Lo más preocupante de esto es la edad de inicio: cada vez menor. De acuerdo con el Informe Perfil del Jugador Online, realizado por la Dirección General de Ordenación del Juego del Ministerio de Hacienda, más de un tercio de los españoles se inicia en el juego sin haber cumplido los 18 años… pese a que es ilegal.

Crece la alerta

Más datos. En el marco de la reciente campaña «Esto no es un juego, toma el control», realizada por el Colegio de Médicos de Madrid, se hizo público que un 28% de los adolescentes (entre 11 y 18 años) ha hecho una apuesta online al menos una vez. Para el doctor Ernesto Verdura, colaborador de la campaña, «están enganchados a las nuevas tecnologías, donde hay muchos juegos en los que no se usa dinero, sino monedas virtuales para tener más capacidades en las partidas, y casi un tercio de ellos evolucionarán a realizar apuestas con dinero real».
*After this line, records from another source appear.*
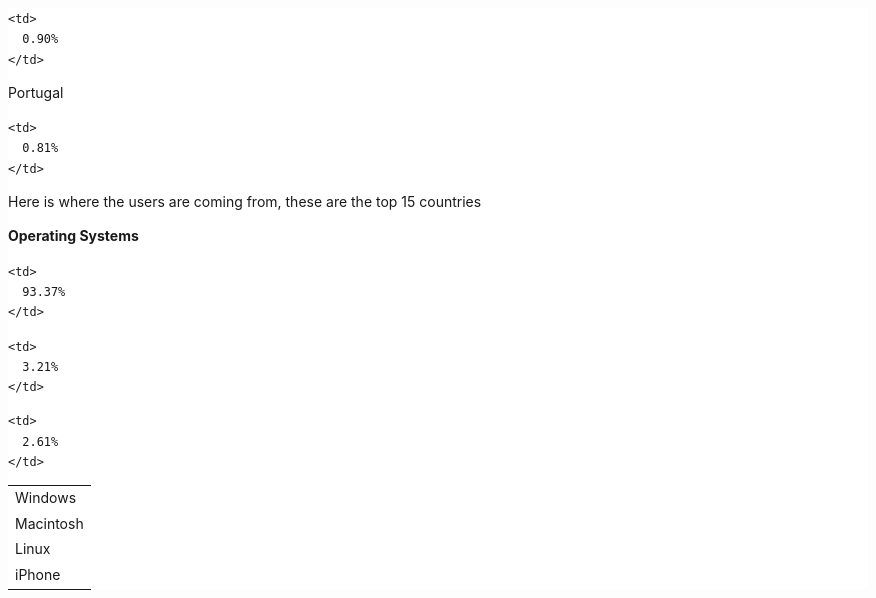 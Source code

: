     <td>
      0.90%
    </td>
  </tr>
  
  <tr>
    <td>
      Portugal
    </td>
    
    <td>
      0.81%
    </td>
  </tr>
</table>

Here is where the users are coming from, these are the top 15 countries

**Operating Systems**

<table border="0" cellspacing="2" cellpadding="2">
  <tr>
    <td>
      Windows
    </td>
    
    <td>
      93.37%
    </td>
  </tr>
  
  <tr>
    <td>
      Macintosh
    </td>
    
    <td>
      3.21%
    </td>
  </tr>
  
  <tr>
    <td>
      Linux
    </td>
    
    <td>
      2.61%
    </td>
  </tr>
  
  <tr>
    <td>
      iPhone
    </td>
La alerta está presente en todos los sectores. La Federación Española de Jugadores de Azar Rehabilitados lleva tiempo señalando que el perfil del jugador en nuestro país ha cambiado y que han aumentado notablemente las consultas de familias con hijos menores de edad en relación con los juegos de azar. ¿Cómo es posible que jueguen si es ilegal? Muy sencillo: lo primero es que muchas páginas solo precisan que aceptemos las condiciones de uso y señalemos ser mayores de edad, con un click, para confirmar la identidad.

Con esto se pueden realizar apuestas pequeñas, generalmente, hasta 10 euros. Más allá las exigencias de seguridad aumentan y se solicita una tarjeta bancaria. Y muchos menores se saben de memoria las de sus padres y entran fácilmente a esta segunda instancia de las apuestas «online», donde pueden usar el dinero en juegos de póker, apuestas deportivas o en la primera de estas tentaciones: los juegos gratuitos… con compras sugeridas.

Este tipo de juegos o aplicaciones funcionan del siguiente modo: su descarga es gratuita y el guión, la trama y el diseño están muy bien. Es fácil jugar y sencillo ganar. Uno se cree bueno y en su cuenta personal hay 10.000 monedas virtuales que sirven para canjearlas por un vehículo más rápido, un arma más potente o un vestuario con poderes.

Pero entonces llegamos a un límite, sea el nivel 3, los 500 puntos o el desafío X. A partir de esa etapa, perdemos casi todas las partidas. Si queremos seguir avanzando podemos comprar nuevos trajes, naves o armas, pero no de forma directa. Por cinco euros, por ejemplo, nos dan 10.000 monedas o un cofre con 500 rubíes. Y con ello sí podemos ganar nuevamente… hasta llegar a otra etapa donde necesitaremos 100.000 monedas o 10 cofres con joyas. Es una muy buena estrategia ya que la percepción es que damos cinco y nos dan 10.000, pero estos últimos no sirven de nada en el mundo real. Y entonces comienza la caída en círculos cada vez más agobiantes.

A todo ello se le unen otros factores. El primero es que las apuestas «online» no precisan que vayamos a ningún sitio físico, se pueden hacer aún desde el instituto. En su mayor parte son anónimas, ya que la cuenta del jugador puede no estar vinculada a ninguna red social y solo a un correo electrónico cualquiera. Y, por último, las partidas no duran más de 10 minutos, lo que hace que cualquier momento libre sea perfecto para apostar.